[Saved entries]
........

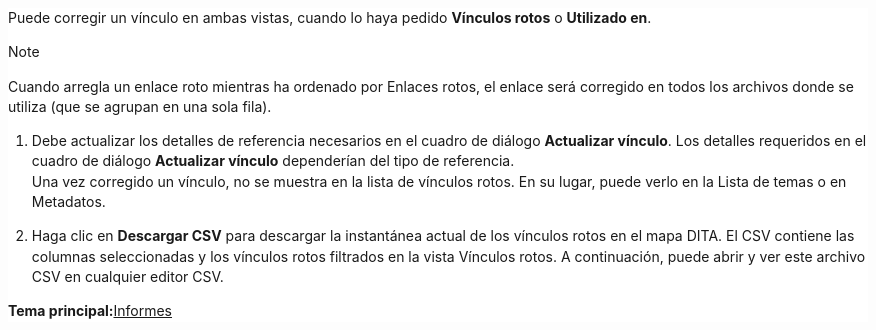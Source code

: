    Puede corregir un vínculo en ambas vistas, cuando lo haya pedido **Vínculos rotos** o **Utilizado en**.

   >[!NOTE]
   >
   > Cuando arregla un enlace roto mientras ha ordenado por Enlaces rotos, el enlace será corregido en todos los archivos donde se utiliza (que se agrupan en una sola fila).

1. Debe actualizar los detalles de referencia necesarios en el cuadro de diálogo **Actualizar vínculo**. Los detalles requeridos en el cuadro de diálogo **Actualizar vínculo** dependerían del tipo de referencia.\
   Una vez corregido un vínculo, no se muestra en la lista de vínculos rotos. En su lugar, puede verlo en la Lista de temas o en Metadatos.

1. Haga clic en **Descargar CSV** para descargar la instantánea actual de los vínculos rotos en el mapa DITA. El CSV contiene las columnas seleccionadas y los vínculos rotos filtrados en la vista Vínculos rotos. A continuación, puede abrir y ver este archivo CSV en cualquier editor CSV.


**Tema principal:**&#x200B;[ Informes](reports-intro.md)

........

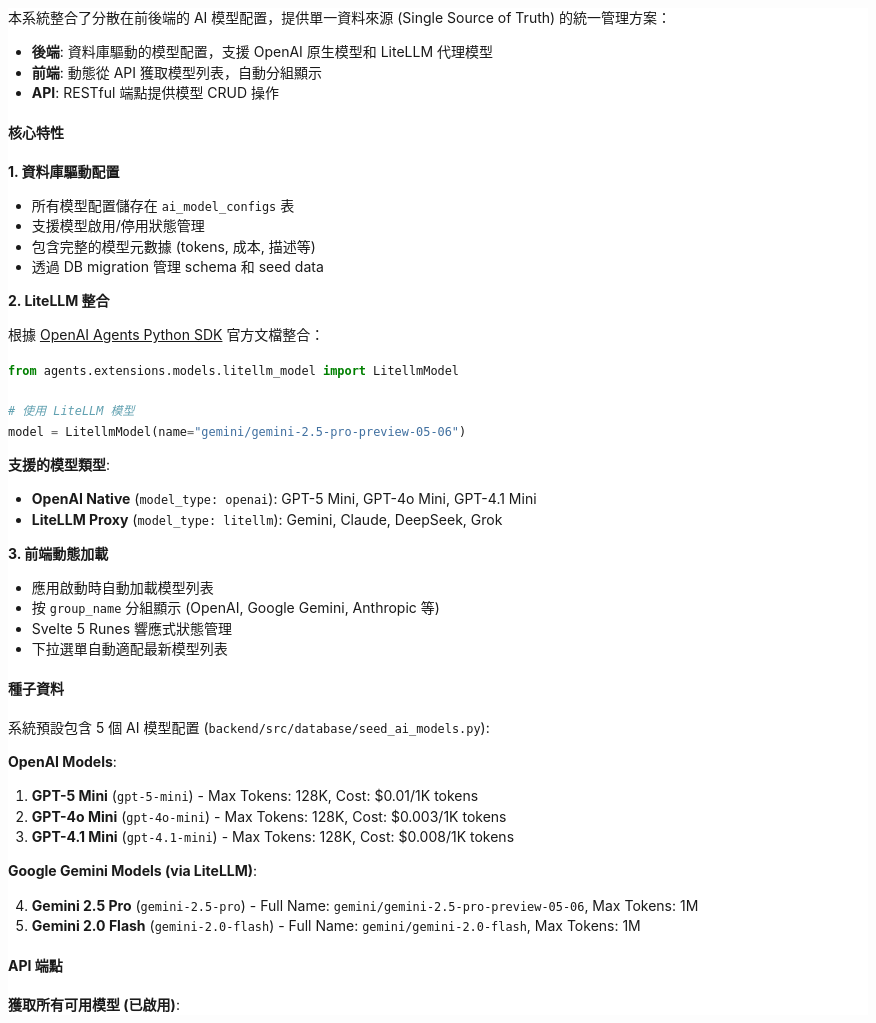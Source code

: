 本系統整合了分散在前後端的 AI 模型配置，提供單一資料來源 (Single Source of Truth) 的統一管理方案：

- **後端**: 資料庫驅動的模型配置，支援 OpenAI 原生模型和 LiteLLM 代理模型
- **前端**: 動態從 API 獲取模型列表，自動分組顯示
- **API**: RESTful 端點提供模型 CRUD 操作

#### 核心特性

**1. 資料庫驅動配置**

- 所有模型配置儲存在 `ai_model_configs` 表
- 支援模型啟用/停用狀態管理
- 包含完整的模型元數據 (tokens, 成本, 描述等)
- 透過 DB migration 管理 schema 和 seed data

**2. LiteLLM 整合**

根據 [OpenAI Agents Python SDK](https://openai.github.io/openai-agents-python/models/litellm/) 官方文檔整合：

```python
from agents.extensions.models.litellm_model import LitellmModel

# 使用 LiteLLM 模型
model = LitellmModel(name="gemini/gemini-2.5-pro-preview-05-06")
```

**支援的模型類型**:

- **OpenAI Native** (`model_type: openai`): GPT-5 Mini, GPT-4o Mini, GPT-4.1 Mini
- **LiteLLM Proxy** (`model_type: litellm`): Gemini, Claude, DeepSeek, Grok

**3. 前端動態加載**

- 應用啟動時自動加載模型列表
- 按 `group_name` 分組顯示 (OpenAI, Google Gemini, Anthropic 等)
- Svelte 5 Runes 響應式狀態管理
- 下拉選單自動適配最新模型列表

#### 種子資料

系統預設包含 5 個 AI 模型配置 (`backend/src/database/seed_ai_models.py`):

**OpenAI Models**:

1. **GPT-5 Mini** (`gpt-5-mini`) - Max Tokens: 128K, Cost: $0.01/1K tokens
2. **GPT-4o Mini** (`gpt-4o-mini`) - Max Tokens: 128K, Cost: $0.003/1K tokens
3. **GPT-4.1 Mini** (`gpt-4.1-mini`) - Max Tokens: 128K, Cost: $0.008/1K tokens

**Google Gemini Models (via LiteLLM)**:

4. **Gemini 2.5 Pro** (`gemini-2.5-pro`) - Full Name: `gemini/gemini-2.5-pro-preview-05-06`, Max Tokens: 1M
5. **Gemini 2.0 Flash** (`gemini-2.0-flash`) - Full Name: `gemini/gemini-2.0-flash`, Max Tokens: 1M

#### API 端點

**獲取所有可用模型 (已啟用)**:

........

**What you will do**
For each line in the data that holds the word "LitellmModel", copy the line.

**Result of the exercise**
from agents.extensions.models.litellm_model import LitellmModel
model = LitellmModel(name="gemini/gemini-2.5-pro-preview-05-06")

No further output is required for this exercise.